IOANNA ANTCHEVA

This annual tour de force takes some of the finest musical talent from Cambridge and beyond, hires out King’s College Chapel and lets the applause roll in. This year’s piece of choice was Elgar’s The Dream of Gerontius, which traces the journey of an ordinary man’s soul from death to purgatory and judgement.

Sitting somewhere between requiem mass and opera, the music of this piece is made epic with flashes of hellfire and brimstone, but also rather dreamy, with plenty of luscious melodies still redolent of a halcyon pre-war English Romanticism.This meandering work features moments of terror and poignancy and a texture of molten chocolate – or perhaps lava.

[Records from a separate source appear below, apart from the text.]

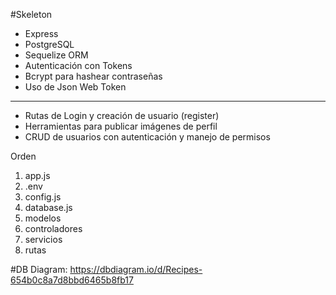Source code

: #Skeleton

- Express
- PostgreSQL
- Sequelize ORM
- Autenticación con Tokens
- Bcrypt para hashear contraseñas
- Uso de Json Web Token

-------
- Rutas de Login y creación de usuario (register)
- Herramientas para publicar imágenes de perfil
- CRUD de usuarios con autenticación y manejo de permisos


Orden
1. app.js
2. .env
3. config.js
4. database.js
5. modelos
6. controladores
7. servicios
8. rutas

#DB Diagram:
https://dbdiagram.io/d/Recipes-654b0c8a7d8bbd6465b8fb17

The English choral tradition was out in full force here – a kind of super-choir featuring Clare, Caius, Jesus, Selwyn and Trinity – which could do both ‘demons’ and ‘angelicals’ with equal panache. Under the graceful baton of Sir Richard Armstrong, whose conducting style verged on the balletic, the chorus displayed a hugely expressive range, with diction which managed to cut across the formidable orchestra.

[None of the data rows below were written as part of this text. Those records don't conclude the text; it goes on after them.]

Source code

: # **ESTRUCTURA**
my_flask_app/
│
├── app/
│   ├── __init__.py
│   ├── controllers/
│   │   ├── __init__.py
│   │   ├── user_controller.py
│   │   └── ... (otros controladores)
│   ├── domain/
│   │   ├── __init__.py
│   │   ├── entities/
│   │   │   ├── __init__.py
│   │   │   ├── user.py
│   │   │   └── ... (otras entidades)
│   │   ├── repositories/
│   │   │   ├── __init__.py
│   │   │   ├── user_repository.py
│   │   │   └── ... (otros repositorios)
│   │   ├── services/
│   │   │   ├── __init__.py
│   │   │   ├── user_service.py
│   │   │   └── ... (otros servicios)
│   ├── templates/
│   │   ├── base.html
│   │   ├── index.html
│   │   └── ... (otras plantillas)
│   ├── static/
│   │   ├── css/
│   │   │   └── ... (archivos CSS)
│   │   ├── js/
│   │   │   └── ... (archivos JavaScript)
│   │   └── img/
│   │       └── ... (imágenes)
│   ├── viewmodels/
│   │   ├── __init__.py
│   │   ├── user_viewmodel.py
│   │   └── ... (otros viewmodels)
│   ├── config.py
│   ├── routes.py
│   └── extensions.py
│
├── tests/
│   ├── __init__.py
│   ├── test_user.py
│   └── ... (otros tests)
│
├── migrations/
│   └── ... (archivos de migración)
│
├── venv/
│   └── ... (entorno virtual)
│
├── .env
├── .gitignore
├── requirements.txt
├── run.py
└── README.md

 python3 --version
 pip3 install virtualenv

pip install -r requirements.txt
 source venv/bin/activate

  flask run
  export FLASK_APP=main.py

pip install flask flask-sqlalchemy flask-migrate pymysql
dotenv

CUMS I augmented by players from CUCO hammed up the score with some indulgent playing: a few particularly electrifying moments were provided by unrestrained percussion. Though the orchestra was occasionally at risk of overpowering the soloists in the massive acoustic of King’s ante-chapel, Louise Poole (scarlet-clad as the Angel), Peter Wedd (Gerontius, with a ghostly pallor to match) and Darren Jeffery (as Priest and Angel of the Agony) were not to be drowned out. All three gave moving vocal performances, working with what is arguably a rather awkward text (one adapted from John Newman).

The challenge of this work seems to lie in sustaining musical interest over ninety minutes of meditation on Catholicism – a feat which the huge ensemble managed with very few lapses in cohesion. Unlike the piece’s disastrous premiere, this was a beautiful performance with some outstanding individual moments.